→ **Work order**: One number is the expected answer: the count of lines in the material below containing the word "Fitzgerald".
◆ ◆ ◆
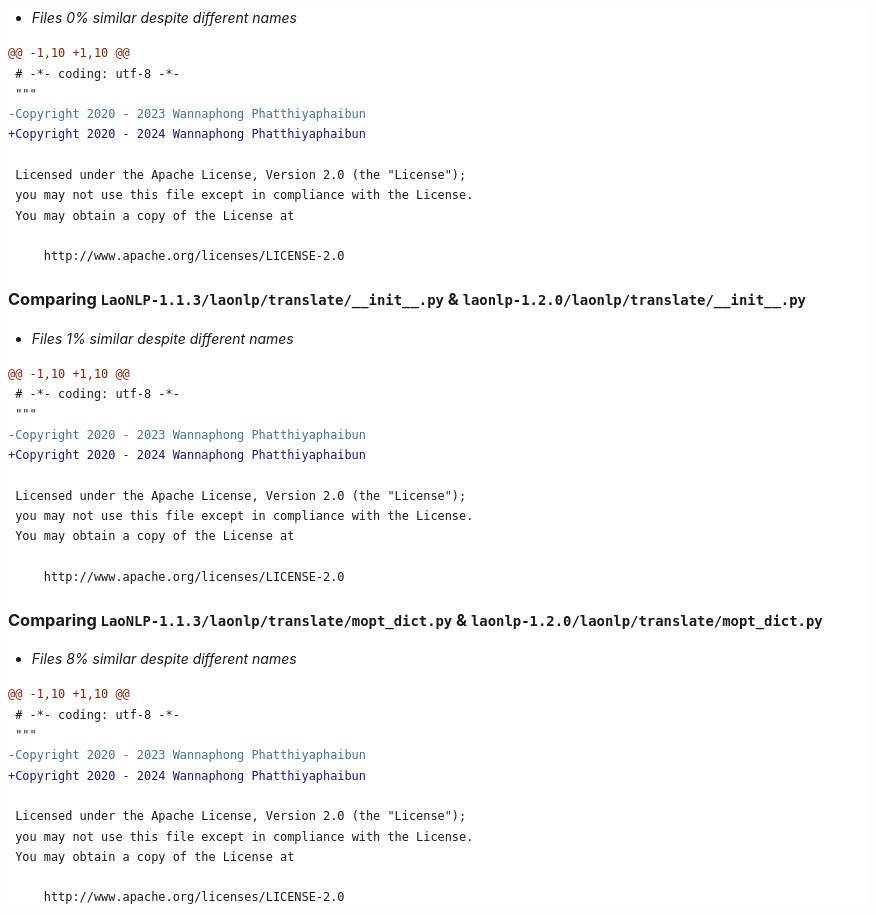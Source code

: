  * *Files 0% similar despite different names*

```diff
@@ -1,10 +1,10 @@
 # -*- coding: utf-8 -*-
 """
-Copyright 2020 - 2023 Wannaphong Phatthiyaphaibun
+Copyright 2020 - 2024 Wannaphong Phatthiyaphaibun
 
 Licensed under the Apache License, Version 2.0 (the "License");
 you may not use this file except in compliance with the License.
 You may obtain a copy of the License at
 
     http://www.apache.org/licenses/LICENSE-2.0
```

### Comparing `LaoNLP-1.1.3/laonlp/translate/__init__.py` & `laonlp-1.2.0/laonlp/translate/__init__.py`

 * *Files 1% similar despite different names*

```diff
@@ -1,10 +1,10 @@
 # -*- coding: utf-8 -*-
 """
-Copyright 2020 - 2023 Wannaphong Phatthiyaphaibun
+Copyright 2020 - 2024 Wannaphong Phatthiyaphaibun
 
 Licensed under the Apache License, Version 2.0 (the "License");
 you may not use this file except in compliance with the License.
 You may obtain a copy of the License at
 
     http://www.apache.org/licenses/LICENSE-2.0
```

### Comparing `LaoNLP-1.1.3/laonlp/translate/mopt_dict.py` & `laonlp-1.2.0/laonlp/translate/mopt_dict.py`

 * *Files 8% similar despite different names*

```diff
@@ -1,10 +1,10 @@
 # -*- coding: utf-8 -*-
 """
-Copyright 2020 - 2023 Wannaphong Phatthiyaphaibun
+Copyright 2020 - 2024 Wannaphong Phatthiyaphaibun
 
 Licensed under the Apache License, Version 2.0 (the "License");
 you may not use this file except in compliance with the License.
 You may obtain a copy of the License at
 
     http://www.apache.org/licenses/LICENSE-2.0
```
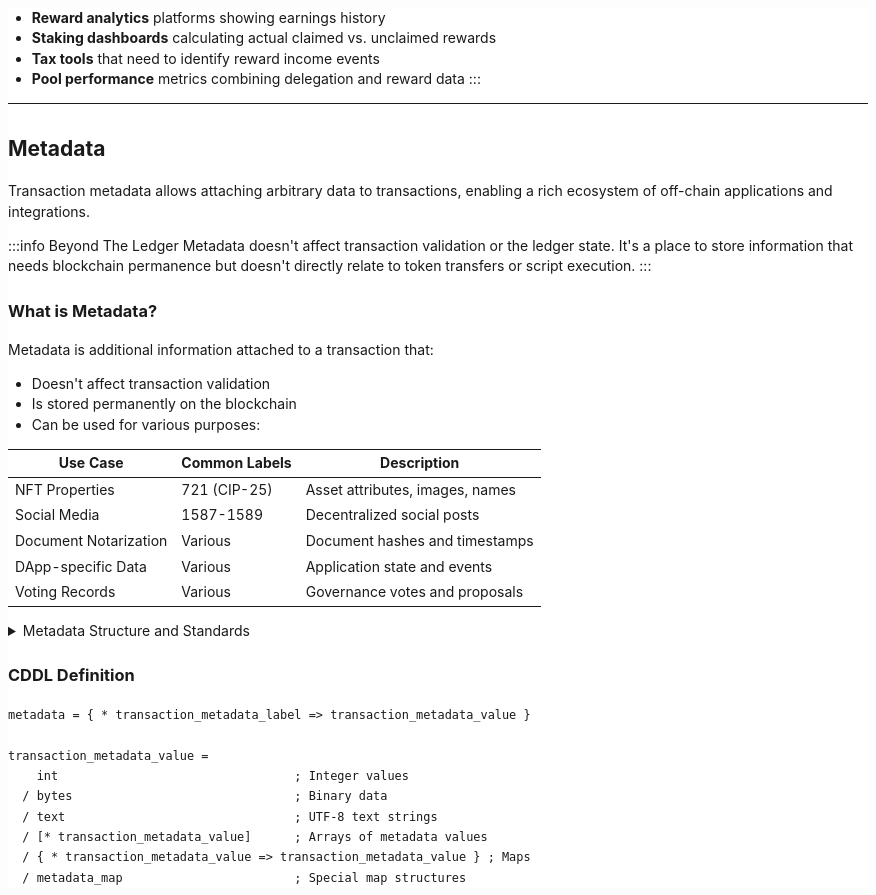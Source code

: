 - **Reward analytics** platforms showing earnings history
- **Staking dashboards** calculating actual claimed vs. unclaimed rewards
- **Tax tools** that need to identify reward income events
- **Pool performance** metrics combining delegation and reward data
  :::

---

## Metadata

Transaction metadata allows attaching arbitrary data to transactions, enabling a rich ecosystem of off-chain applications and integrations.

:::info Beyond The Ledger
Metadata doesn't affect transaction validation or the ledger state. It's a place to store information that needs blockchain permanence but doesn't directly relate to token transfers or script execution.
:::

### What is Metadata?

Metadata is additional information attached to a transaction that:

- Doesn't affect transaction validation
- Is stored permanently on the blockchain
- Can be used for various purposes:

| Use Case              | Common Labels | Description                     |
| --------------------- | ------------- | ------------------------------- |
| NFT Properties        | 721 (CIP-25)  | Asset attributes, images, names |
| Social Media          | 1587-1589     | Decentralized social posts      |
| Document Notarization | Various       | Document hashes and timestamps  |
| DApp-specific Data    | Various       | Application state and events    |
| Voting Records        | Various       | Governance votes and proposals  |

<details><summary>Metadata Structure and Standards</summary></details>

### CDDL Definition

```
metadata = { * transaction_metadata_label => transaction_metadata_value }

transaction_metadata_value =
    int                                 ; Integer values
  / bytes                               ; Binary data
  / text                                ; UTF-8 text strings
  / [* transaction_metadata_value]      ; Arrays of metadata values
  / { * transaction_metadata_value => transaction_metadata_value } ; Maps
  / metadata_map                        ; Special map structures
```
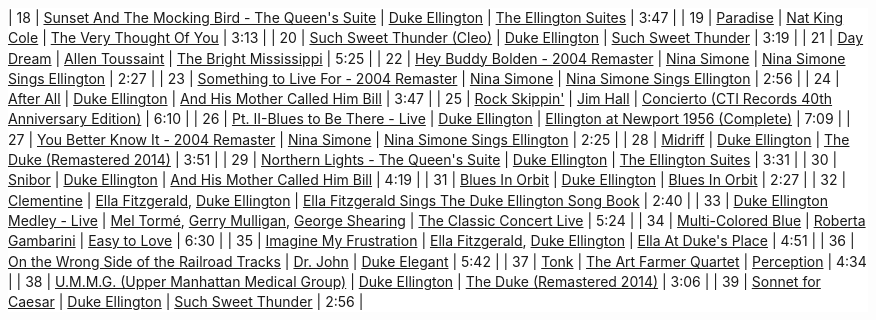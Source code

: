 | 18 | [Sunset And The Mocking Bird \- The Queen's Suite](https://open.spotify.com/track/67BBamyXyAaWjHtJwEBPDa) | [Duke Ellington](https://open.spotify.com/artist/4F7Q5NV6h5TSwCainz8S5A) | [The Ellington Suites](https://open.spotify.com/album/2xjUTAmc4gI76Js8T6Aj0s) | 3:47 |
| 19 | [Paradise](https://open.spotify.com/track/42sWDtFKf9tWByohvmKokH) | [Nat King Cole](https://open.spotify.com/artist/7v4imS0moSyGdXyLgVTIV7) | [The Very Thought Of You](https://open.spotify.com/album/485m39lSkx5THJKZCeM5fB) | 3:13 |
| 20 | [Such Sweet Thunder \(Cleo\)](https://open.spotify.com/track/5jTKRe6q1XvY9Qu9B96KTE) | [Duke Ellington](https://open.spotify.com/artist/4F7Q5NV6h5TSwCainz8S5A) | [Such Sweet Thunder](https://open.spotify.com/album/2atnsiXP0oFjUE7SGFdzNA) | 3:19 |
| 21 | [Day Dream](https://open.spotify.com/track/30UOF78PgVxrIY9VWubzzz) | [Allen Toussaint](https://open.spotify.com/artist/63aP18bg2ABSOqSNQcAMNy) | [The Bright Mississippi](https://open.spotify.com/album/3zcTpC2o6RtnpfYTjN4Jzy) | 5:25 |
| 22 | [Hey Buddy Bolden \- 2004 Remaster](https://open.spotify.com/track/2TZkPrgr5iflrNaLPN6S4f) | [Nina Simone](https://open.spotify.com/artist/7G1GBhoKtEPnP86X2PvEYO) | [Nina Simone Sings Ellington](https://open.spotify.com/album/4O1uLlNwEIVbwUXrpKL7rB) | 2:27 |
| 23 | [Something to Live For \- 2004 Remaster](https://open.spotify.com/track/4hHQu1QzXLI185BL7GIyXH) | [Nina Simone](https://open.spotify.com/artist/7G1GBhoKtEPnP86X2PvEYO) | [Nina Simone Sings Ellington](https://open.spotify.com/album/4O1uLlNwEIVbwUXrpKL7rB) | 2:56 |
| 24 | [After All](https://open.spotify.com/track/17TOKPQ8GTh4u7Jov572By) | [Duke Ellington](https://open.spotify.com/artist/4F7Q5NV6h5TSwCainz8S5A) | [And His Mother Called Him Bill](https://open.spotify.com/album/1VFa3WWYDJJCmEIwU4Ee2g) | 3:47 |
| 25 | [Rock Skippin'](https://open.spotify.com/track/1Q5UwFeo1DwCz2GelI5U6L) | [Jim Hall](https://open.spotify.com/artist/5pMmqpG3HsoJ6EDDoXGXEr) | [Concierto \(CTI Records 40th Anniversary Edition\)](https://open.spotify.com/album/7N3ZysMrLSuJAtPPCjCba0) | 6:10 |
| 26 | [Pt\. II\-Blues to Be There \- Live](https://open.spotify.com/track/4aKm1xEQAaEF1tDuQ4YMuJ) | [Duke Ellington](https://open.spotify.com/artist/4F7Q5NV6h5TSwCainz8S5A) | [Ellington at Newport 1956 \(Complete\)](https://open.spotify.com/album/0t41BkcZayaAsa0FdRelfz) | 7:09 |
| 27 | [You Better Know It \- 2004 Remaster](https://open.spotify.com/track/76d5GR4aO4HZqb8NQGQzq2) | [Nina Simone](https://open.spotify.com/artist/7G1GBhoKtEPnP86X2PvEYO) | [Nina Simone Sings Ellington](https://open.spotify.com/album/4O1uLlNwEIVbwUXrpKL7rB) | 2:25 |
| 28 | [Midriff](https://open.spotify.com/track/0Wt9PB5t4QsIlkuyK2Yl5u) | [Duke Ellington](https://open.spotify.com/artist/4F7Q5NV6h5TSwCainz8S5A) | [The Duke \(Remastered 2014\)](https://open.spotify.com/album/4iYz6htNriFtdpgqZNDWSW) | 3:51 |
| 29 | [Northern Lights \- The Queen's Suite](https://open.spotify.com/track/39KaSaPlBMuQMM5lKML0VZ) | [Duke Ellington](https://open.spotify.com/artist/4F7Q5NV6h5TSwCainz8S5A) | [The Ellington Suites](https://open.spotify.com/album/2xjUTAmc4gI76Js8T6Aj0s) | 3:31 |
| 30 | [Snibor](https://open.spotify.com/track/2F0rgoXIb1xx7tTWZBS3Cu) | [Duke Ellington](https://open.spotify.com/artist/4F7Q5NV6h5TSwCainz8S5A) | [And His Mother Called Him Bill](https://open.spotify.com/album/1VFa3WWYDJJCmEIwU4Ee2g) | 4:19 |
| 31 | [Blues In Orbit](https://open.spotify.com/track/1pCfOO0Zs5F5TRQxcTdQma) | [Duke Ellington](https://open.spotify.com/artist/4F7Q5NV6h5TSwCainz8S5A) | [Blues In Orbit](https://open.spotify.com/album/5nifIOxB4n4XLxgJDqGJUG) | 2:27 |
| 32 | [Clementine](https://open.spotify.com/track/1Wi7jbwmHDnGKl8eymwcBt) | [Ella Fitzgerald](https://open.spotify.com/artist/5V0MlUE1Bft0mbLlND7FJz), [Duke Ellington](https://open.spotify.com/artist/4F7Q5NV6h5TSwCainz8S5A) | [Ella Fitzgerald Sings The Duke Ellington Song Book](https://open.spotify.com/album/2VgS17fUEsUer5nCbM2juj) | 2:40 |
| 33 | [Duke Ellington Medley \- Live](https://open.spotify.com/track/0SrJrHWV3abLD4h7KUONN2) | [Mel Tormé](https://open.spotify.com/artist/4X8QFzZ1HqwPfwDfyjtwXC), [Gerry Mulligan](https://open.spotify.com/artist/6l40OFJhuTbHQ9V12evc9K), [George Shearing](https://open.spotify.com/artist/7uUBTiZ2u5b40vymlFmXrn) | [The Classic Concert Live](https://open.spotify.com/album/0aGbP1QfJ6beGHdSLPyVXU) | 5:24 |
| 34 | [Multi\-Colored Blue](https://open.spotify.com/track/3TvP5l10j5Rq01glGi4lRp) | [Roberta Gambarini](https://open.spotify.com/artist/5tW1LNzRtpzKpzTK7HAWTS) | [Easy to Love](https://open.spotify.com/album/6xfAdEYFj8SY5is9L7gj2t) | 6:30 |
| 35 | [Imagine My Frustration](https://open.spotify.com/track/1xyeSKAwSndIk52wwkRPms) | [Ella Fitzgerald](https://open.spotify.com/artist/5V0MlUE1Bft0mbLlND7FJz), [Duke Ellington](https://open.spotify.com/artist/4F7Q5NV6h5TSwCainz8S5A) | [Ella At Duke's Place](https://open.spotify.com/album/1pznhTLv7PV8Lx9lqMJJ5I) | 4:51 |
| 36 | [On the Wrong Side of the Railroad Tracks](https://open.spotify.com/track/3sEbCLAkVB1FmdXdJUverM) | [Dr\. John](https://open.spotify.com/artist/320TrJub4arztwXRm7kqVO) | [Duke Elegant](https://open.spotify.com/album/32944vJtxt5vMbR8dAMViB) | 5:42 |
| 37 | [Tonk](https://open.spotify.com/track/5CsQisDoqqLgOqHwHWjuBf) | [The Art Farmer Quartet](https://open.spotify.com/artist/017N2VIptuU1ZIehQyCzWM) | [Perception](https://open.spotify.com/album/7pTyS4yTFJhDBBe0ve3Vpc) | 4:34 |
| 38 | [U.M.M.G\. \(Upper Manhattan Medical Group\)](https://open.spotify.com/track/5sJpQV6iIInQ4DqL3Jfqzc) | [Duke Ellington](https://open.spotify.com/artist/4F7Q5NV6h5TSwCainz8S5A) | [The Duke \(Remastered 2014\)](https://open.spotify.com/album/4iYz6htNriFtdpgqZNDWSW) | 3:06 |
| 39 | [Sonnet for Caesar](https://open.spotify.com/track/3ePKylz8H0t1sNI1yBh5sS) | [Duke Ellington](https://open.spotify.com/artist/4F7Q5NV6h5TSwCainz8S5A) | [Such Sweet Thunder](https://open.spotify.com/album/2atnsiXP0oFjUE7SGFdzNA) | 2:56 |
◆ ◆ ◆
→ **Response to the exercise**: 2